» **WHAT NEEDS TO BE DONE**
What lines in the entries hold the string "subscriptions"? List them.

» **PROVIDED INFORMATION**

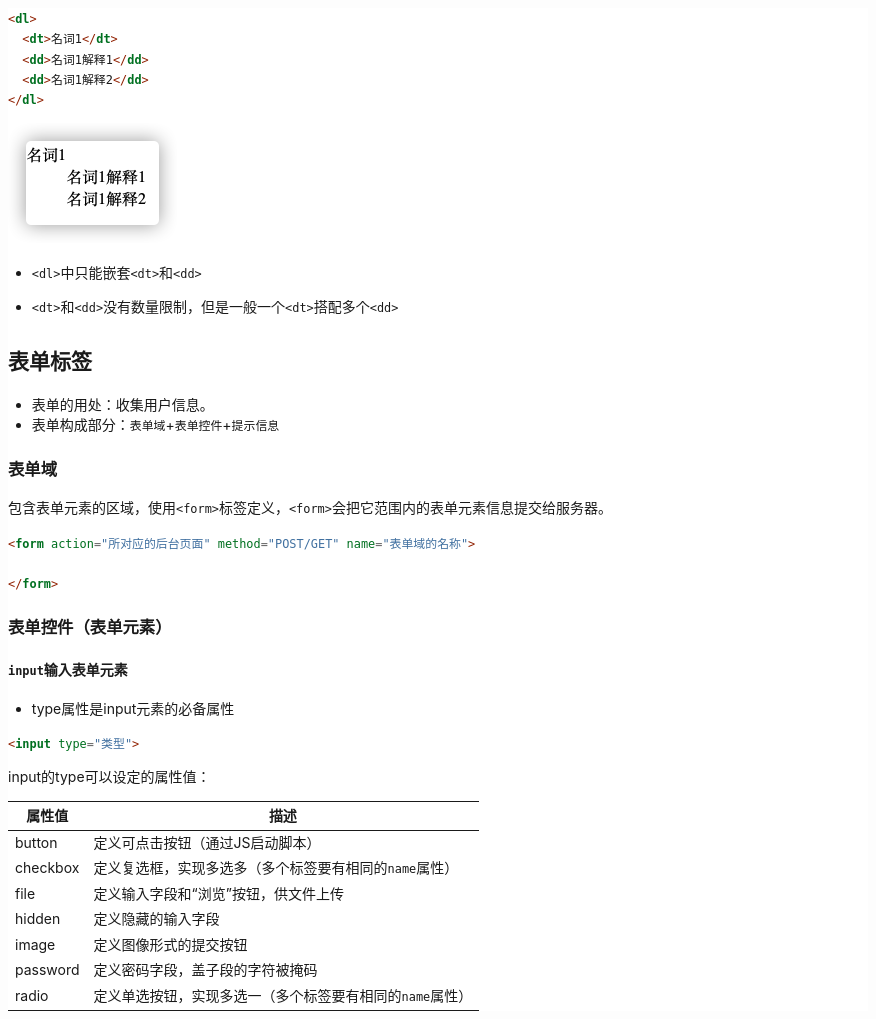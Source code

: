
 ```html
<dl>
  <dt>名词1</dt>
  <dd>名词1解释1</dd>
  <dd>名词1解释2</dd>
</dl>
```

<img src="前端01/image-20210909142604504.png" style="zoom:50%;" />

- `<dl>`中只能嵌套`<dt>`和`<dd>`

- `<dt>`和`<dd>`没有数量限制，但是一般一个`<dt>`搭配多个`<dd>`

## 表单标签

- 表单的用处：收集用户信息。
- 表单构成部分：`表单域`+`表单控件`+`提示信息` 

### 表单域

包含表单元素的区域，使用`<form>`标签定义，`<form>`会把它范围内的表单元素信息提交给服务器。

```html
<form action="所对应的后台页面" method="POST/GET" name="表单域的名称">
  
</form>
```

### 表单控件（表单元素）

#### `input`输入表单元素

- type属性是input元素的必备属性

```html
<input type="类型">
```

input的type可以设定的属性值：

| 属性值   | 描述                                                     |
| -------- | -------------------------------------------------------- |
| button   | 定义可点击按钮（通过JS启动脚本）                         |
| checkbox | 定义复选框，实现多选多（多个标签要有相同的`name`属性）   |
| file     | 定义输入字段和“浏览”按钮，供文件上传                     |
| hidden   | 定义隐藏的输入字段                                       |
| image    | 定义图像形式的提交按钮                                   |
| password | 定义密码字段，盖子段的字符被掩码                         |
| radio    | 定义单选按钮，实现多选一（多个标签要有相同的`name`属性） |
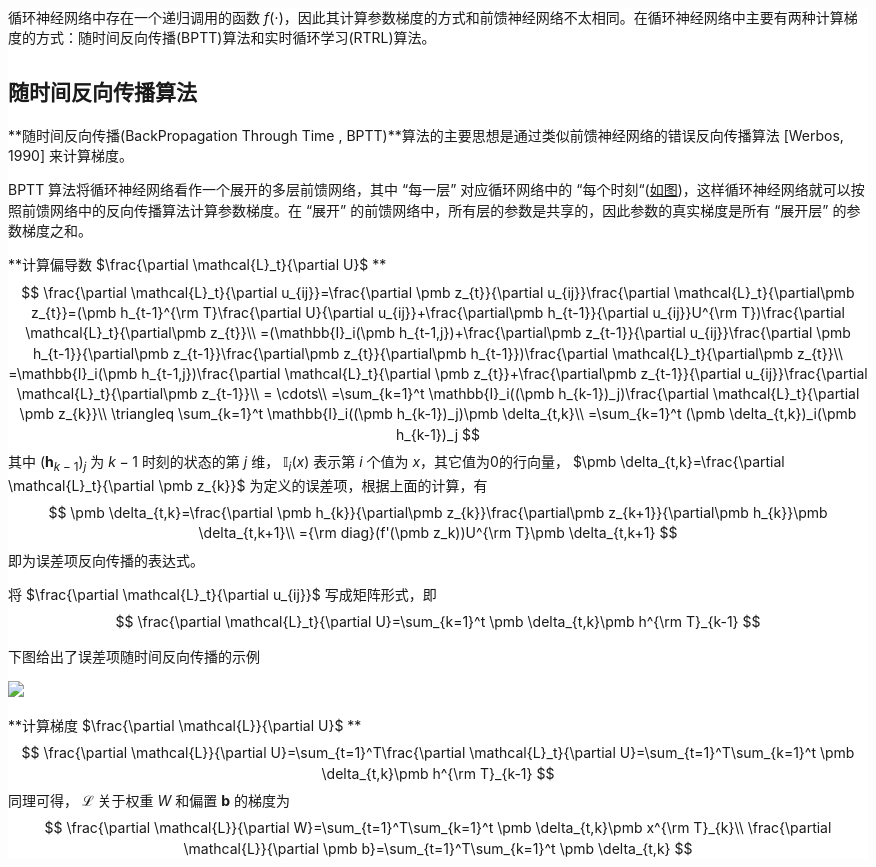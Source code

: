 

循环神经网络中存在一个递归调用的函数 $f(⋅)$，因此其计算参数梯度的方式和前馈神经网络不太相同。在循环神经网络中主要有两种计算梯度的方式：随时间反向传播(BPTT)算法和实时循环学习(RTRL)算法。



## 随时间反向传播算法

**随时间反向传播(BackPropagation Through Time , BPTT)**算法的主要思想是通过类似前馈神经网络的错误反向传播算法 [Werbos, 1990] 来计算梯度。

BPTT 算法将循环神经网络看作一个展开的多层前馈网络，其中 “每一层” 对应循环网络中的 “每个时刻“([如图](#img1))，这样循环神经网络就可以按照前馈网络中的反向传播算法计算参数梯度。在 “展开” 的前馈网络中，所有层的参数是共享的，因此参数的真实梯度是所有 “展开层” 的参数梯度之和。

**计算偏导数 $\frac{\partial \mathcal{L}_t}{\partial U}$ **
$$
\frac{\partial \mathcal{L}_t}{\partial u_{ij}}=\frac{\partial \pmb z_{t}}{\partial u_{ij}}\frac{\partial \mathcal{L}_t}{\partial\pmb z_{t}}=(\pmb h_{t-1}^{\rm T}\frac{\partial U}{\partial u_{ij}}+\frac{\partial\pmb  h_{t-1}}{\partial u_{ij}}U^{\rm T})\frac{\partial \mathcal{L}_t}{\partial\pmb  z_{t}}\\
=(\mathbb{I}_i(\pmb h_{t-1,j})+\frac{\partial\pmb  z_{t-1}}{\partial u_{ij}}\frac{\partial \pmb h_{t-1}}{\partial\pmb  z_{t-1}}\frac{\partial\pmb  z_{t}}{\partial\pmb  h_{t-1}})\frac{\partial \mathcal{L}_t}{\partial\pmb  z_{t}}\\
=\mathbb{I}_i(\pmb h_{t-1,j})\frac{\partial \mathcal{L}_t}{\partial \pmb z_{t}}+\frac{\partial\pmb  z_{t-1}}{\partial u_{ij}}\frac{\partial \mathcal{L}_t}{\partial\pmb  z_{t-1}}\\
= \cdots\\
=\sum_{k=1}^t \mathbb{I}_i((\pmb h_{k-1})_j)\frac{\partial \mathcal{L}_t}{\partial \pmb z_{k}}\\
\triangleq \sum_{k=1}^t \mathbb{I}_i((\pmb h_{k-1})_j)\pmb \delta_{t,k}\\
=\sum_{k=1}^t (\pmb \delta_{t,k})_i(\pmb h_{k-1})_j
$$
其中 $(\pmb h_{k-1})_j$ 为 $k-1$ 时刻的状态的第 $j$ 维， $\mathbb{I}_i(x)$ 表示第 $i$ 个值为 $x$，其它值为0的行向量， $\pmb \delta_{t,k}=\frac{\partial \mathcal{L}_t}{\partial \pmb z_{k}}$ 为定义的误差项，根据上面的计算，有
$$
\pmb \delta_{t,k}=\frac{\partial \pmb h_{k}}{\partial\pmb  z_{k}}\frac{\partial\pmb  z_{k+1}}{\partial\pmb  h_{k}}\pmb \delta_{t,k+1}\\
={\rm diag}(f'(\pmb z_k))U^{\rm T}\pmb \delta_{t,k+1}
$$
即为误差项反向传播的表达式。

将 $\frac{\partial \mathcal{L}_t}{\partial u_{ij}}$ 写成矩阵形式，即
$$
\frac{\partial \mathcal{L}_t}{\partial U}=\sum_{k=1}^t \pmb \delta_{t,k}\pmb h^{\rm T}_{k-1}
$$

下图给出了误差项随时间反向传播的示例

![](https://i.loli.net/2020/09/23/6FIYRaW4OncSlri.png)

**计算梯度 $\frac{\partial \mathcal{L}}{\partial U}$ **
$$
\frac{\partial \mathcal{L}}{\partial U}=\sum_{t=1}^T\frac{\partial \mathcal{L}_t}{\partial U}=\sum_{t=1}^T\sum_{k=1}^t \pmb \delta_{t,k}\pmb h^{\rm T}_{k-1}
$$
同理可得， $\mathcal{L}$ 关于权重 $W$ 和偏置 $\pmb b$ 的梯度为
$$
\frac{\partial \mathcal{L}}{\partial W}=\sum_{t=1}^T\sum_{k=1}^t \pmb \delta_{t,k}\pmb x^{\rm T}_{k}\\
\frac{\partial \mathcal{L}}{\partial \pmb b}=\sum_{t=1}^T\sum_{k=1}^t \pmb \delta_{t,k}
$$
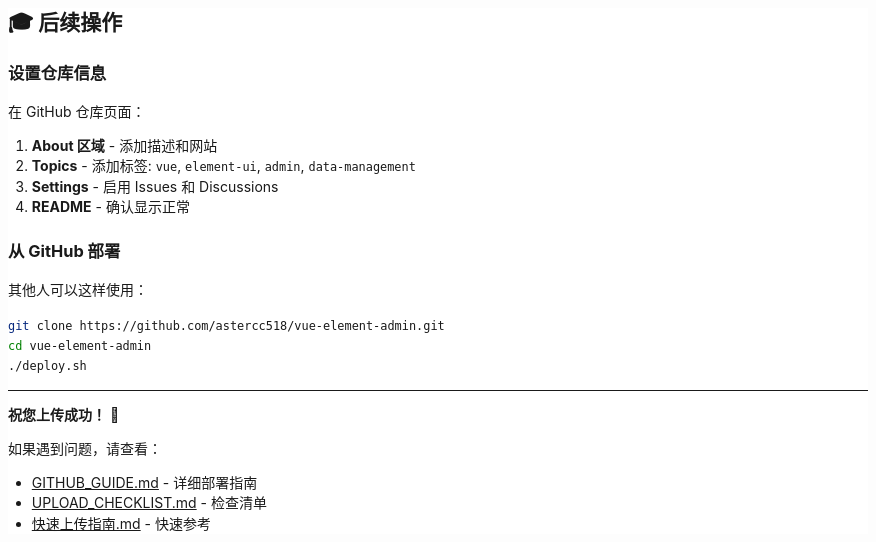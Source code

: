 ## 🎓 后续操作

### 设置仓库信息

在 GitHub 仓库页面：

1. **About 区域** - 添加描述和网站
2. **Topics** - 添加标签: `vue`, `element-ui`, `admin`, `data-management`
3. **Settings** - 启用 Issues 和 Discussions
4. **README** - 确认显示正常

### 从 GitHub 部署

其他人可以这样使用：

```bash
git clone https://github.com/astercc518/vue-element-admin.git
cd vue-element-admin
./deploy.sh
```

---

**祝您上传成功！** 🚀

如果遇到问题，请查看：
- [GITHUB_GUIDE.md](GITHUB_GUIDE.md) - 详细部署指南
- [UPLOAD_CHECKLIST.md](UPLOAD_CHECKLIST.md) - 检查清单
- [快速上传指南.md](快速上传指南.md) - 快速参考
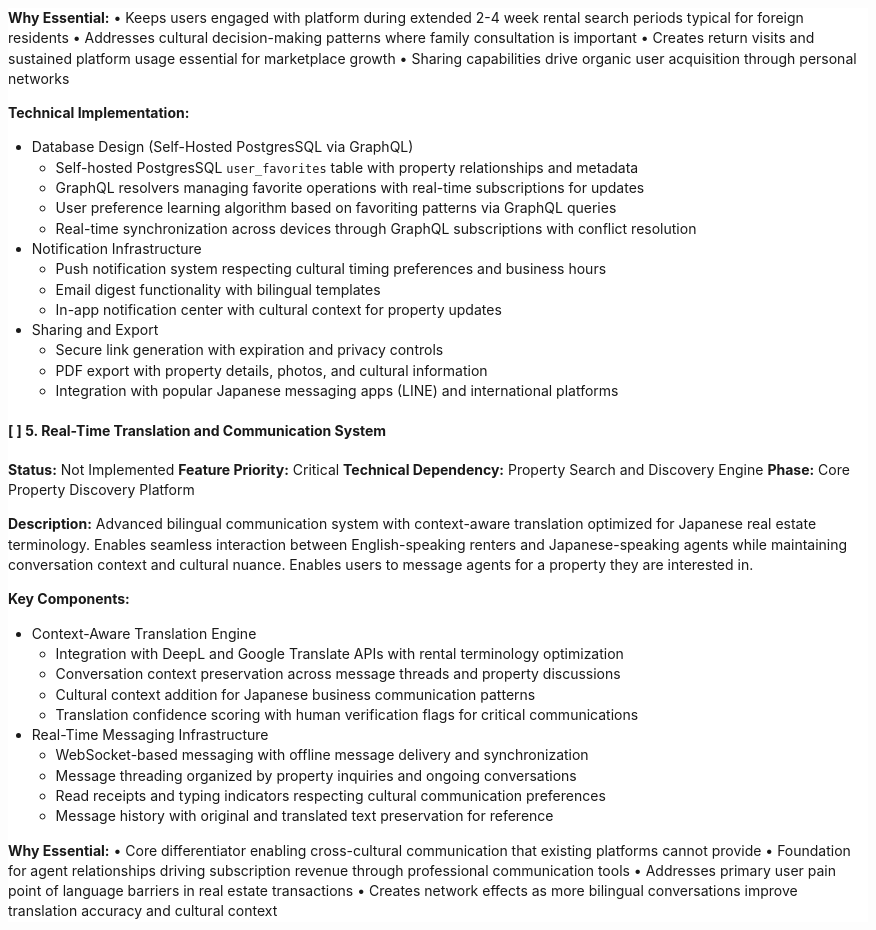 **Why Essential:**
• Keeps users engaged with platform during extended 2-4 week rental search periods typical for foreign residents
• Addresses cultural decision-making patterns where family consultation is important
• Creates return visits and sustained platform usage essential for marketplace growth
• Sharing capabilities drive organic user acquisition through personal networks

**Technical Implementation:**
- Database Design (Self-Hosted PostgresSQL via GraphQL)
  - Self-hosted PostgresSQL `user_favorites` table with property relationships and metadata
  - GraphQL resolvers managing favorite operations with real-time subscriptions for updates
  - User preference learning algorithm based on favoriting patterns via GraphQL queries
  - Real-time synchronization across devices through GraphQL subscriptions with conflict resolution
- Notification Infrastructure
  - Push notification system respecting cultural timing preferences and business hours
  - Email digest functionality with bilingual templates
  - In-app notification center with cultural context for property updates
- Sharing and Export
  - Secure link generation with expiration and privacy controls
  - PDF export with property details, photos, and cultural information
  - Integration with popular Japanese messaging apps (LINE) and international platforms

#### [ ] 5. **Real-Time Translation and Communication System**
**Status:** Not Implemented
**Feature Priority:** Critical
**Technical Dependency:** Property Search and Discovery Engine
**Phase:** Core Property Discovery Platform

**Description:**
Advanced bilingual communication system with context-aware translation optimized for Japanese real estate terminology. Enables seamless interaction between English-speaking renters and Japanese-speaking agents while maintaining conversation context and cultural nuance. Enables users to message agents for a property they are interested in.

**Key Components:**
- Context-Aware Translation Engine
  - Integration with DeepL and Google Translate APIs with rental terminology optimization
  - Conversation context preservation across message threads and property discussions
  - Cultural context addition for Japanese business communication patterns
  - Translation confidence scoring with human verification flags for critical communications
- Real-Time Messaging Infrastructure
  - WebSocket-based messaging with offline message delivery and synchronization
  - Message threading organized by property inquiries and ongoing conversations
  - Read receipts and typing indicators respecting cultural communication preferences
  - Message history with original and translated text preservation for reference

**Why Essential:**
• Core differentiator enabling cross-cultural communication that existing platforms cannot provide
• Foundation for agent relationships driving subscription revenue through professional communication tools
• Addresses primary user pain point of language barriers in real estate transactions
• Creates network effects as more bilingual conversations improve translation accuracy and cultural context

» **WRITTEN ANSWER**
  - GraphQL resolvers managing favorite operations with real-time subscriptions for updates
  - Real-time synchronization across devices through GraphQL subscriptions with conflict resolution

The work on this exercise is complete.